## Problem requirements
For this exercise, reproduce the entries below exactly, but only from the line containing "1. **Complete Redis" through the line containing "4. **Business Value**: Quantified", both included.

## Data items
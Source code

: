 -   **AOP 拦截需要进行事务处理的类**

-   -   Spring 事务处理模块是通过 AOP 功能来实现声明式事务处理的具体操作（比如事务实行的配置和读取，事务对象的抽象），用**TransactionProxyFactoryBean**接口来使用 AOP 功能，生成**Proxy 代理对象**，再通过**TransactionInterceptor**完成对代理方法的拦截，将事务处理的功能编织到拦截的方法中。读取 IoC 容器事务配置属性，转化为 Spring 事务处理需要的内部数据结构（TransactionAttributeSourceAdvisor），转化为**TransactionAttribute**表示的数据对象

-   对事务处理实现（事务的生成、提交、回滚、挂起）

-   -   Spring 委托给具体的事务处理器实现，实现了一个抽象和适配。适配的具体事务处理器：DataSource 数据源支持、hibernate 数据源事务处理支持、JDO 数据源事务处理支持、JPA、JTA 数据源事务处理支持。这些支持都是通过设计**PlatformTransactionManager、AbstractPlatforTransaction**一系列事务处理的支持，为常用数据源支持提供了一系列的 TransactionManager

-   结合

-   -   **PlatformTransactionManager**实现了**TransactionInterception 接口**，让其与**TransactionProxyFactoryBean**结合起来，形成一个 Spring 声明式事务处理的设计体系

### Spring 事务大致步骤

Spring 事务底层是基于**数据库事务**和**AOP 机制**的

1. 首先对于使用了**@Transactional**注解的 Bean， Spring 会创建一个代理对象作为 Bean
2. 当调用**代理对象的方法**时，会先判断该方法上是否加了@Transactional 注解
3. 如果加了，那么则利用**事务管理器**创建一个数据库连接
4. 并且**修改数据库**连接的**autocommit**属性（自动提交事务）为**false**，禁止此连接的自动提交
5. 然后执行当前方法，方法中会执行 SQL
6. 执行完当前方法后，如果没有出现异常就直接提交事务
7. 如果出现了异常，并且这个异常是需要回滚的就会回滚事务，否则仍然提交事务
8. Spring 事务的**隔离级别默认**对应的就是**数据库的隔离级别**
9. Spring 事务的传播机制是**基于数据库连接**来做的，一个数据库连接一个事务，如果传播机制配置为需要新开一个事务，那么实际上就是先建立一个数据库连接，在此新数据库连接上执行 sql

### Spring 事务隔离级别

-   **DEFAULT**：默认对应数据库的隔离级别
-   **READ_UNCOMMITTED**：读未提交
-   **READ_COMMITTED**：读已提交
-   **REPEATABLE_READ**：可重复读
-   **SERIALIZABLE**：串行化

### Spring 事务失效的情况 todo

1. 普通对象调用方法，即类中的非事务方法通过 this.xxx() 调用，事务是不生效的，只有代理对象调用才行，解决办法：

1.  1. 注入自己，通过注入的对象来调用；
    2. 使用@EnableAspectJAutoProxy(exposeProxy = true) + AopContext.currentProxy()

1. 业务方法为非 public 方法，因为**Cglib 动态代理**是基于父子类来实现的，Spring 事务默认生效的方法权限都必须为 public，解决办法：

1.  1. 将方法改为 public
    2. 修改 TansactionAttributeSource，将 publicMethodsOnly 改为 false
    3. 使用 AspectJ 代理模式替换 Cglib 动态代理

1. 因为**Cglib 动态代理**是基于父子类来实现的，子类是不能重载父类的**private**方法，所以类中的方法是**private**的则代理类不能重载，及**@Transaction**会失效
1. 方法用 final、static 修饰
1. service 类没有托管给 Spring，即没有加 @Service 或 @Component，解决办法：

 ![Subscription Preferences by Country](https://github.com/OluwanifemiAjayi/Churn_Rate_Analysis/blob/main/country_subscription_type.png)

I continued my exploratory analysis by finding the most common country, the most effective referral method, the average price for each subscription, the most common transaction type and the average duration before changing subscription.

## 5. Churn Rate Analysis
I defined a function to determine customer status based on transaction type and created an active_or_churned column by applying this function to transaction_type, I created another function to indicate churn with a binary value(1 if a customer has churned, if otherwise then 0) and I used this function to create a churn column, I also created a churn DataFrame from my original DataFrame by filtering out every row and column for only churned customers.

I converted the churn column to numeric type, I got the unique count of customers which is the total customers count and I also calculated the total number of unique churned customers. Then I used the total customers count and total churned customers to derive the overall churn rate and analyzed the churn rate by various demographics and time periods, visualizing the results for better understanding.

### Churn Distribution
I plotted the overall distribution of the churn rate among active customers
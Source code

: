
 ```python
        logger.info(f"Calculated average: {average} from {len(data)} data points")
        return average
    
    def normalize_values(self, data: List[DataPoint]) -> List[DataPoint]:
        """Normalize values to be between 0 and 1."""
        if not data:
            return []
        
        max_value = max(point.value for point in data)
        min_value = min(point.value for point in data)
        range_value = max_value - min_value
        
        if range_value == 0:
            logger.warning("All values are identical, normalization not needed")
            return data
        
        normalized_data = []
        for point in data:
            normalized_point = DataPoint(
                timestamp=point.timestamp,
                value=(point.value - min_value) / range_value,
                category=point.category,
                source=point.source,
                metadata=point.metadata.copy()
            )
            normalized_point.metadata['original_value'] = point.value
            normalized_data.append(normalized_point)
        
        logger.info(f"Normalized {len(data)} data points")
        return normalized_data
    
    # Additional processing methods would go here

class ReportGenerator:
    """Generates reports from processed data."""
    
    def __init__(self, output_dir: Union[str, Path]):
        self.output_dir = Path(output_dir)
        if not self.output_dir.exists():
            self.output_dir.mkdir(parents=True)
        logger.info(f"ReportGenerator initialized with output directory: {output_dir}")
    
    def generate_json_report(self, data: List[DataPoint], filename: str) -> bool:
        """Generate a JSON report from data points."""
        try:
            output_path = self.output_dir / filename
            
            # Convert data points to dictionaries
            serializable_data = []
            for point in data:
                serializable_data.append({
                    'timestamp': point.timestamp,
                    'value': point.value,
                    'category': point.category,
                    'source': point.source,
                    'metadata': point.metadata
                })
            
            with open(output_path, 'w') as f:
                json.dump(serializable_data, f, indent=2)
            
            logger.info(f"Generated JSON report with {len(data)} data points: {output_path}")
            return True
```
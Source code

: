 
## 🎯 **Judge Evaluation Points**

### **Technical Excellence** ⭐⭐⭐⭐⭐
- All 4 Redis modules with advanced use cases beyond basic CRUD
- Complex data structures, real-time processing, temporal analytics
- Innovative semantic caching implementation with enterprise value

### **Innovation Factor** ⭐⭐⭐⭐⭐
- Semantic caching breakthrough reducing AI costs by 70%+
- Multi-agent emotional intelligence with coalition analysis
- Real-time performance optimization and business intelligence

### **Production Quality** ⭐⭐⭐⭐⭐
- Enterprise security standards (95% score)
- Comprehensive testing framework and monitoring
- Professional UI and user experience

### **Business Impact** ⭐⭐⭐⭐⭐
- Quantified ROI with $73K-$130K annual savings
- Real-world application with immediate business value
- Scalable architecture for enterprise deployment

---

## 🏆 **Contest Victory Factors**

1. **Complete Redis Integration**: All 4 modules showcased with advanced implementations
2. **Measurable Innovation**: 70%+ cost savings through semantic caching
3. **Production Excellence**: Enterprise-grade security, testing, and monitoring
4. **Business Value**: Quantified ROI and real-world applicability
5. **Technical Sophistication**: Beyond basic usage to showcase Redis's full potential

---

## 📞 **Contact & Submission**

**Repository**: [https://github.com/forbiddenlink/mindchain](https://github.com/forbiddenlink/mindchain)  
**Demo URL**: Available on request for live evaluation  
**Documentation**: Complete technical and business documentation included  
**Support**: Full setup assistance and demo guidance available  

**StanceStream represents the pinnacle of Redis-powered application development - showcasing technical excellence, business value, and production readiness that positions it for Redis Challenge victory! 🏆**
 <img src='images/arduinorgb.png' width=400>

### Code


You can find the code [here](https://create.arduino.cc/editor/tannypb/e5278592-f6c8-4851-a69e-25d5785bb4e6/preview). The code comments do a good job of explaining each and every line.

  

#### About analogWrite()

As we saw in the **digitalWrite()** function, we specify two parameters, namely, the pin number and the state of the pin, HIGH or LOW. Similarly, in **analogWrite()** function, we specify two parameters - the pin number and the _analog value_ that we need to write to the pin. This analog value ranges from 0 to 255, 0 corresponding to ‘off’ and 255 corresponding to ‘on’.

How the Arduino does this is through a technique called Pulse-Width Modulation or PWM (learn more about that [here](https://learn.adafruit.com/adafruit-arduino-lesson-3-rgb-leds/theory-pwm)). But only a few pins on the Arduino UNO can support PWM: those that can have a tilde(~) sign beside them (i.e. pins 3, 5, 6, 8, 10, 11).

## Task solution
1. **Complete Redis Integration**: All 4 modules showcased with advanced implementations
2. **Measurable Innovation**: 70%+ cost savings through semantic caching
3. **Production Excellence**: Enterprise-grade security, testing, and monitoring
4. **Business Value**: Quantified ROI and real-world applicability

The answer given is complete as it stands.